# What the task requires
The answer must be the full listing, repeated exactly.

# Record set
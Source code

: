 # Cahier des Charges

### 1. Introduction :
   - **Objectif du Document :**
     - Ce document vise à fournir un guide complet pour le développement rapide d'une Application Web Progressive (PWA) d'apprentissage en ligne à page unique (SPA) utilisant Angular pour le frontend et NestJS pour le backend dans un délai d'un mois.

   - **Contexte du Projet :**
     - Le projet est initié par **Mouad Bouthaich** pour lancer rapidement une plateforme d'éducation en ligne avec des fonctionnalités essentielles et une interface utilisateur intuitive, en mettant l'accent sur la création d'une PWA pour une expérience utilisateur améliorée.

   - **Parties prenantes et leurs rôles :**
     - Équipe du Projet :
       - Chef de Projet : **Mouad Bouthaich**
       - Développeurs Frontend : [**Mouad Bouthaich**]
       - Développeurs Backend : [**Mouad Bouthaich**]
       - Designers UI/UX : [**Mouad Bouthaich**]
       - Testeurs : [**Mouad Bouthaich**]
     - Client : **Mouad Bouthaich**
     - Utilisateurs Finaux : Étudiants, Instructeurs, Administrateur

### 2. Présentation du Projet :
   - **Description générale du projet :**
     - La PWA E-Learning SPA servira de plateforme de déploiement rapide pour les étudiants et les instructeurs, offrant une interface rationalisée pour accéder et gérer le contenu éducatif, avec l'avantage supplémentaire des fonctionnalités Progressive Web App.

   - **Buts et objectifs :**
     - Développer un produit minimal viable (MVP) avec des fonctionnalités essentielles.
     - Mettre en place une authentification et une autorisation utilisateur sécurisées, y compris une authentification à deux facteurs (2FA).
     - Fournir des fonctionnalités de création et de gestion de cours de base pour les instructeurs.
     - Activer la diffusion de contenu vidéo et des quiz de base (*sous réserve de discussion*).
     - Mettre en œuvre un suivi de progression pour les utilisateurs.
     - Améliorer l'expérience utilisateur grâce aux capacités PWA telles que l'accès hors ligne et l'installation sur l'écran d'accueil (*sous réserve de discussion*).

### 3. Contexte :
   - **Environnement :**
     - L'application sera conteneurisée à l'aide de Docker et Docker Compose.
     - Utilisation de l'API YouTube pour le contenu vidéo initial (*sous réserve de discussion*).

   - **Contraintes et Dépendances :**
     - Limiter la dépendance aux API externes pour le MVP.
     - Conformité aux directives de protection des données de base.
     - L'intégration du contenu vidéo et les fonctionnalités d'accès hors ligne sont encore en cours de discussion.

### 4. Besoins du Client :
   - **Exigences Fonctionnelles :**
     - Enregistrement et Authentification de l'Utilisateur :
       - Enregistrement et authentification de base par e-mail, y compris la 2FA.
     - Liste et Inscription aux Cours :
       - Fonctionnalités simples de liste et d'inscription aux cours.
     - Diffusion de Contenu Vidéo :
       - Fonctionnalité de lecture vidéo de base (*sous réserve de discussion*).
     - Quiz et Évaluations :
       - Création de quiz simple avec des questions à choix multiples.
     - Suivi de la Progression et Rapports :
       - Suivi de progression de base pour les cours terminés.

# Exercise solution
Source code

: # Cahier des Charges

### 1. Introduction :
   - **Objectif du Document :**
     - Ce document vise à fournir un guide complet pour le développement rapide d'une Application Web Progressive (PWA) d'apprentissage en ligne à page unique (SPA) utilisant Angular pour le frontend et NestJS pour le backend dans un délai d'un mois.

   - **Contexte du Projet :**
     - Le projet est initié par **Mouad Bouthaich** pour lancer rapidement une plateforme d'éducation en ligne avec des fonctionnalités essentielles et une interface utilisateur intuitive, en mettant l'accent sur la création d'une PWA pour une expérience utilisateur améliorée.

   - **Parties prenantes et leurs rôles :**
     - Équipe du Projet :
       - Chef de Projet : **Mouad Bouthaich**
       - Développeurs Frontend : [**Mouad Bouthaich**]
       - Développeurs Backend : [**Mouad Bouthaich**]
       - Designers UI/UX : [**Mouad Bouthaich**]
       - Testeurs : [**Mouad Bouthaich**]
     - Client : **Mouad Bouthaich**
     - Utilisateurs Finaux : Étudiants, Instructeurs, Administrateur

### 2. Présentation du Projet :
   - **Description générale du projet :**
     - La PWA E-Learning SPA servira de plateforme de déploiement rapide pour les étudiants et les instructeurs, offrant une interface rationalisée pour accéder et gérer le contenu éducatif, avec l'avantage supplémentaire des fonctionnalités Progressive Web App.

   - **Buts et objectifs :**
     - Développer un produit minimal viable (MVP) avec des fonctionnalités essentielles.
     - Mettre en place une authentification et une autorisation utilisateur sécurisées, y compris une authentification à deux facteurs (2FA).
     - Fournir des fonctionnalités de création et de gestion de cours de base pour les instructeurs.
     - Activer la diffusion de contenu vidéo et des quiz de base (*sous réserve de discussion*).
     - Mettre en œuvre un suivi de progression pour les utilisateurs.
     - Améliorer l'expérience utilisateur grâce aux capacités PWA telles que l'accès hors ligne et l'installation sur l'écran d'accueil (*sous réserve de discussion*).

### 3. Contexte :
   - **Environnement :**
     - L'application sera conteneurisée à l'aide de Docker et Docker Compose.
     - Utilisation de l'API YouTube pour le contenu vidéo initial (*sous réserve de discussion*).

   - **Contraintes et Dépendances :**
     - Limiter la dépendance aux API externes pour le MVP.
     - Conformité aux directives de protection des données de base.
     - L'intégration du contenu vidéo et les fonctionnalités d'accès hors ligne sont encore en cours de discussion.

### 4. Besoins du Client :
   - **Exigences Fonctionnelles :**
     - Enregistrement et Authentification de l'Utilisateur :
       - Enregistrement et authentification de base par e-mail, y compris la 2FA.
     - Liste et Inscription aux Cours :
       - Fonctionnalités simples de liste et d'inscription aux cours.
     - Diffusion de Contenu Vidéo :
       - Fonctionnalité de lecture vidéo de base (*sous réserve de discussion*).
     - Quiz et Évaluations :
       - Création de quiz simple avec des questions à choix multiples.
     - Suivi de la Progression et Rapports :
       - Suivi de progression de base pour les cours terminés.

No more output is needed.